DST Scope Inventory
Companion to docs/concepts/dst.md. Lists every area where the DST contract
does not apply, so "what the contract does not cover" is explicit rather than
implicit.
Each entry carries one of four tags:
- closed: area that was audited, seams are in place, no open work.
- gated: area that escapes the simulator but is compiled out under
cfg(madsim), or has a cfg-gated alternative. - scoped-out: area outside the 16 in-scope crates, or outside the DST contract by design.
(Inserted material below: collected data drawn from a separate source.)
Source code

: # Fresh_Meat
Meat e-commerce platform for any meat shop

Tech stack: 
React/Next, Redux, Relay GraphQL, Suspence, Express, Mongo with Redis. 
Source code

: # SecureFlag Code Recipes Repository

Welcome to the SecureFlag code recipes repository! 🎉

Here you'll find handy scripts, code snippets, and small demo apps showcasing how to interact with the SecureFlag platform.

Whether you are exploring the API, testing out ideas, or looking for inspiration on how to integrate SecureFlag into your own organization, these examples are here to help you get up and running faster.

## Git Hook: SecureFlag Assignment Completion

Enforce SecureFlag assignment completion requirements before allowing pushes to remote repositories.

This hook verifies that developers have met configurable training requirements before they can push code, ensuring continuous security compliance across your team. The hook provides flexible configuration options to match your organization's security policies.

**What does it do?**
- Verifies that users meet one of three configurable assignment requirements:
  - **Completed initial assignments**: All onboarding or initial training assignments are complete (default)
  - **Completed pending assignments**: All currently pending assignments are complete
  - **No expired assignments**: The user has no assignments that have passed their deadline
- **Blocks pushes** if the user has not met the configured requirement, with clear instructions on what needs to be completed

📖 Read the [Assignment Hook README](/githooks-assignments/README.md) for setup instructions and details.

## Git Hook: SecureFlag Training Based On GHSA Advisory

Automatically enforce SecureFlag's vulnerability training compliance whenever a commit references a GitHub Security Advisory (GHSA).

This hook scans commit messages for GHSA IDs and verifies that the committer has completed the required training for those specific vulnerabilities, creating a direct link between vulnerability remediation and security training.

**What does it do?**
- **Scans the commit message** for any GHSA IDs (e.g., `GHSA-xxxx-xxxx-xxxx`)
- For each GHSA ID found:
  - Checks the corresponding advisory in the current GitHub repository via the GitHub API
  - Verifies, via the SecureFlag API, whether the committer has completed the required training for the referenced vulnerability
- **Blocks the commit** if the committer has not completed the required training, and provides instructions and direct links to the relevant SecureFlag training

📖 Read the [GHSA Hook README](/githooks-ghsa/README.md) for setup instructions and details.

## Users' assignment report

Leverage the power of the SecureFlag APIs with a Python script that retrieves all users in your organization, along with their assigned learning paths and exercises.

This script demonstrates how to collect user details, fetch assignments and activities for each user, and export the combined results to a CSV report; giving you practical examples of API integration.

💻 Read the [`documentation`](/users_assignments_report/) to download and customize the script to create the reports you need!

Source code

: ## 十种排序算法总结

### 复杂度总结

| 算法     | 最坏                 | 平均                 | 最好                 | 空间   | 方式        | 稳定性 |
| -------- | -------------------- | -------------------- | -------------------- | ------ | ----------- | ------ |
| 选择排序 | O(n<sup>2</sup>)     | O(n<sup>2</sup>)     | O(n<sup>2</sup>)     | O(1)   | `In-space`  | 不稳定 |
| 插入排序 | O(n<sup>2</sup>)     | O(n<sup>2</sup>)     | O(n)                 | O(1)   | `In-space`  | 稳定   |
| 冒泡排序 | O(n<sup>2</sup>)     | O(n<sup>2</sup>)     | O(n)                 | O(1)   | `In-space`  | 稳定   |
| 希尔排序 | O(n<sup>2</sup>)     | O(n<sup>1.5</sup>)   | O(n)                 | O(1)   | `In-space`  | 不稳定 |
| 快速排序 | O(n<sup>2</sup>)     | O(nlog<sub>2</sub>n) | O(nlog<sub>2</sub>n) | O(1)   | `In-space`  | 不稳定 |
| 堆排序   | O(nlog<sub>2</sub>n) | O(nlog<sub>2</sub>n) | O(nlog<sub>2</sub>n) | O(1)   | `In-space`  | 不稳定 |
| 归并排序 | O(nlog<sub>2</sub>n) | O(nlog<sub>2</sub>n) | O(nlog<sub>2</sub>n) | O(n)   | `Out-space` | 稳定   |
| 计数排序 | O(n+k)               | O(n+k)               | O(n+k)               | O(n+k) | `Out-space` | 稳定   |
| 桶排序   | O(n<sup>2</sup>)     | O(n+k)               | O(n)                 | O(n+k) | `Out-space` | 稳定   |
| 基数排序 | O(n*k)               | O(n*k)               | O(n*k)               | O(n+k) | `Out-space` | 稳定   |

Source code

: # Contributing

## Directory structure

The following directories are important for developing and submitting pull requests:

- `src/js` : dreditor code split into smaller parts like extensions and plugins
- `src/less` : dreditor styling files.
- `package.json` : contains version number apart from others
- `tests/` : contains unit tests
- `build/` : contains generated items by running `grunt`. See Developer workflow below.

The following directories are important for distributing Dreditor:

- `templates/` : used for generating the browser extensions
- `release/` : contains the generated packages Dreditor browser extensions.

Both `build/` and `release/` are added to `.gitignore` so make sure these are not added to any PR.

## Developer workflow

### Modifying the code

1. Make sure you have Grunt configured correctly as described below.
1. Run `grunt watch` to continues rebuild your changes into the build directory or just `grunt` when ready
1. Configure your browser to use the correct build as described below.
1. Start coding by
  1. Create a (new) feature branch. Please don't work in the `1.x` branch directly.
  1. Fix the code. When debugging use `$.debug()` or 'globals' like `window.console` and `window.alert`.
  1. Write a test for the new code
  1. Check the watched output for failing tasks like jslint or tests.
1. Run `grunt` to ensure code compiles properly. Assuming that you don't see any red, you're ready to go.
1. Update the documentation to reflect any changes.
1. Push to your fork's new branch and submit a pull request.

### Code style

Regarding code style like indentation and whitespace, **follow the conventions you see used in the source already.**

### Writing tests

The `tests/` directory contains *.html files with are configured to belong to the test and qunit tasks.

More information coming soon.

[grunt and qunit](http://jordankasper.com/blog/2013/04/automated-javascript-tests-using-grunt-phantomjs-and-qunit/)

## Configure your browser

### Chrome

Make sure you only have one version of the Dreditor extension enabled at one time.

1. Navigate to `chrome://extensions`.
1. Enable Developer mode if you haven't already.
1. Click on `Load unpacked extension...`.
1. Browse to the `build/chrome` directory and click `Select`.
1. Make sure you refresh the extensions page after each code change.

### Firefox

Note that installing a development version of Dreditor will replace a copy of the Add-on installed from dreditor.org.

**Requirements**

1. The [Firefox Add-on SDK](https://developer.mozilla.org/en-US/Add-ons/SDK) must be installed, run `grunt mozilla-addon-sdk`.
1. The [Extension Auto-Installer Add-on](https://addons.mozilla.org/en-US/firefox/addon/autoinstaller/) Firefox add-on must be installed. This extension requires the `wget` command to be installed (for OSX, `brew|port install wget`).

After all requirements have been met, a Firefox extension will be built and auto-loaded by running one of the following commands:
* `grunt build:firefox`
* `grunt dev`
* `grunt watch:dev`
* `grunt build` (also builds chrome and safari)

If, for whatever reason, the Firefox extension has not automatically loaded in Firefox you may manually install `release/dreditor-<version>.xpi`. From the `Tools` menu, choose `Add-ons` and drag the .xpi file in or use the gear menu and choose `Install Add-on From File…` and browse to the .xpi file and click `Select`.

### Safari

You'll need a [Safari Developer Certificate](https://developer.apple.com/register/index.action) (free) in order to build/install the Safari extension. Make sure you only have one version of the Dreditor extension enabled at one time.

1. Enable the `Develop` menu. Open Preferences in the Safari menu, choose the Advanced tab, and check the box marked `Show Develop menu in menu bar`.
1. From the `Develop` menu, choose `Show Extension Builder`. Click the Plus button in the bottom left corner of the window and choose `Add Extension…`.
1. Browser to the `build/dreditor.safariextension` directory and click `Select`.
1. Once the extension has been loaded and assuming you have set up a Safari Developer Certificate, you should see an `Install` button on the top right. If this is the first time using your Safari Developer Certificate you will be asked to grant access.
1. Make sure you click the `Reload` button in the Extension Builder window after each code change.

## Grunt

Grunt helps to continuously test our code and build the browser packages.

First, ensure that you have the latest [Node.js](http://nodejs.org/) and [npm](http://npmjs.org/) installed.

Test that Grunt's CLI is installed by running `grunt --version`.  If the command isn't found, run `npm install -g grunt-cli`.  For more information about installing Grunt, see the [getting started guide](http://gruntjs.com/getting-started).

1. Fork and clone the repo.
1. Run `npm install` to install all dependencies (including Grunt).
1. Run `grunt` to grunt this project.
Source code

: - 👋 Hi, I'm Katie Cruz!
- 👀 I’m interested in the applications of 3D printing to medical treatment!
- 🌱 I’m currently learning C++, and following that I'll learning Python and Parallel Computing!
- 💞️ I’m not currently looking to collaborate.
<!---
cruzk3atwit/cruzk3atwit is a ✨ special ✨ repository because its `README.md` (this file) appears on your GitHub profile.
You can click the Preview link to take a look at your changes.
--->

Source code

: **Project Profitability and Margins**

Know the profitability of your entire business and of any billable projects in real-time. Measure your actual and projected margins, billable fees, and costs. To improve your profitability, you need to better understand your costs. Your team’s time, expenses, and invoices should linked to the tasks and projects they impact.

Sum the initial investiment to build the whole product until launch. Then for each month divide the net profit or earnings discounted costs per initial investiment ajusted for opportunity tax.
No work planned for this phase.
- unresolved: area where either the seam is incomplete, no seam exists yet, or verification is pending.
The 16 in-scope crates are:
analysiscommoncorecryptographydataexecutionindicatorslivemodelnetworkpersistenceportfolioriskserializationsystemtrading
Dependencies
Non-aliased crates reachable from the DST path
| Crate | Role | Tag |
|---|---|---|
tokio‑rustls | TLS transport | scoped‑out |
tokio‑tungstenite | WebSocket framing | scoped‑out |
reqwest | HTTP client | scoped‑out |
redis | Redis driver | scoped‑out |
sqlx | Postgres driver | scoped‑out |
Notes. These crates build on real tokio and route I/O through real OS
sockets. Under simulation + cfg(madsim), they run unmodified and the
kernel socket and TLS state they touch is outside the deterministic scheduler.
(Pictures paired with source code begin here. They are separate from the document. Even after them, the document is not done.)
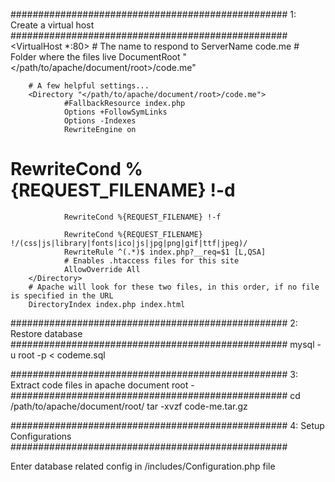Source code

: ##################################################
1: Create a virtual host
##################################################
<VirtualHost *:80>
        # The name to respond to
        ServerName code.me
        # Folder where the files live
        DocumentRoot "</path/to/apache/document/root>/code.me"

        # A few helpful settings...
        <Directory "</path/to/apache/document/root>/code.me">
                #FallbackResource index.php
                Options +FollowSymLinks
                Options -Indexes
                RewriteEngine on
#               RewriteCond %{REQUEST_FILENAME} !-d
                RewriteCond %{REQUEST_FILENAME} !-f

                RewriteCond %{REQUEST_FILENAME} !/(css|js|library|fonts|ico|js|jpg|png|gif|ttf|jpeg)/
                RewriteRule ^(.*)$ index.php?__req=$1 [L,QSA]
                # Enables .htaccess files for this site
                AllowOverride All
        </Directory>
        # Apache will look for these two files, in this order, if no file is specified in the URL
        DirectoryIndex index.php index.html
</VirtualHost>


##################################################
2: Restore database
##################################################
mysql -u root -p <dbname> < codeme.sql


##################################################
3: Extract code files in apache document root -
##################################################
cd /path/to/apache/document/root/
tar -xvzf code-me.tar.gz



##################################################
4: Setup Configurations
##################################################

Enter database related config in /includes/Configuration.php file
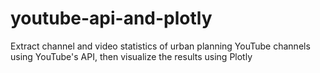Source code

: # youtube-api-and-plotly
Extract channel and video statistics of urban planning YouTube channels using YouTube's API, then visualize the results using Plotly
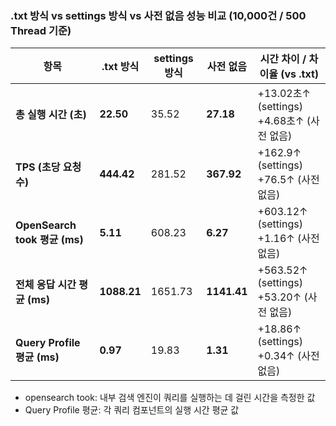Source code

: ###  .txt 방식 vs settings 방식 vs 사전 없음 성능 비교 (10,000건 / 500 Thread 기준)

| 항목                          | .txt 방식     | settings 방식 | 사전 없음       | 시간 차이 / 차이율 (vs .txt)                    |
| --------------------------- | ----------- | ----------- | ----------- | ---------------------------------------- |
| **총 실행 시간 (초)**             | **22.50**   | 35.52       | **27.18**   | +13.02초↑ (settings)  <br>+4.68초↑ (사전 없음) |
| **TPS (초당 요청 수)**           | **444.42**  | 281.52      | **367.92**  | +162.9↑ (settings)  <br>+76.5↑ (사전 없음)   |
| **OpenSearch took 평균 (ms)** | **5.11**    | 608.23      | **6.27**    | +603.12↑ (settings)  <br>+1.16↑ (사전 없음)  |
| **전체 응답 시간 평균 (ms)**        | **1088.21** | 1651.73     | **1141.41** | +563.52↑ (settings)  <br>+53.20↑ (사전 없음) |
| **Query Profile 평균 (ms)**   | **0.97**    | 19.83       | **1.31**    | +18.86↑ (settings)  <br>+0.34↑ (사전 없음)   |

- opensearch took: 내부 검색 엔진이 쿼리를 실행하는 데 걸린 시간을 측정한 값
- Query Profile 평균: 각 쿼리 컴포넌트의 실행 시간 평균 값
redis and sqlx live in nautilus-infrastructure, which is not one of the
16 in-scope crates; the other three ship inside nautilus-network.
Mitigation. The initial DST target is order-lifecycle determinism inside
the trading core, not transport-layer fault injection. Transport determinism
would require per-crate madsim shims that do not exist at this time.
Documented in docs/concepts/dst.md under "Transport-layer I/O is not
simulated".
Adapter I/O surfaces
| Area | Tag |
|---|---|
All crates under crates/adapters/ | scoped‑out |
Adapter‑level chrono::Utc::now | scoped‑out |
Adapter‑level SystemTime::now | scoped‑out |
Adapter‑level Uuid::new_v4 | scoped‑out |
| Adapter‑owned WebSocket / HTTP clients | scoped‑out |
Notes. Adapter crates are not in the 16-crate in-scope set. Each adapter
has its own clock, RNG, and transport call sites. The check-dst-conventions
hook does not scan adapter crates.
Mitigation. Adapters must be audited individually before they enter the DST path. The audit output per adapter would be a document analogous to this file, plus the equivalent call-site refactors and a hook scope extension.
Python interpreter and PyO3 bindings
| Area | Tag |
|---|---|
crates/*/src/python/ (PyO3 bindings) | scoped‑out |
crates/*/src/ffi/ (C FFI) | scoped‑out |
nautilus_trader/ (Python package) | scoped‑out |
tests/ (Python tests) | scoped‑out |
examples/ (Python example scripts) | scoped‑out |
Notes. DST runs under a native Rust test harness. No Python interpreter starts during a DST run, so no code reachable only from Python call paths is part of the contract. Clock, RNG, and threading call sites behind PyO3 bindings or under the Python package are out of scope as a policy, not as a weakness.
The check-dst-conventions hook encodes this by skipping /python/ and
/ffi/ paths inside the in-scope crates. Non-Rust directories are
ignored by construction.
Effect on the contract. A Rust path that is also exported to Python must still satisfy the contract when reached from the native DST harness. Only call paths reachable exclusively from Python are out of scope.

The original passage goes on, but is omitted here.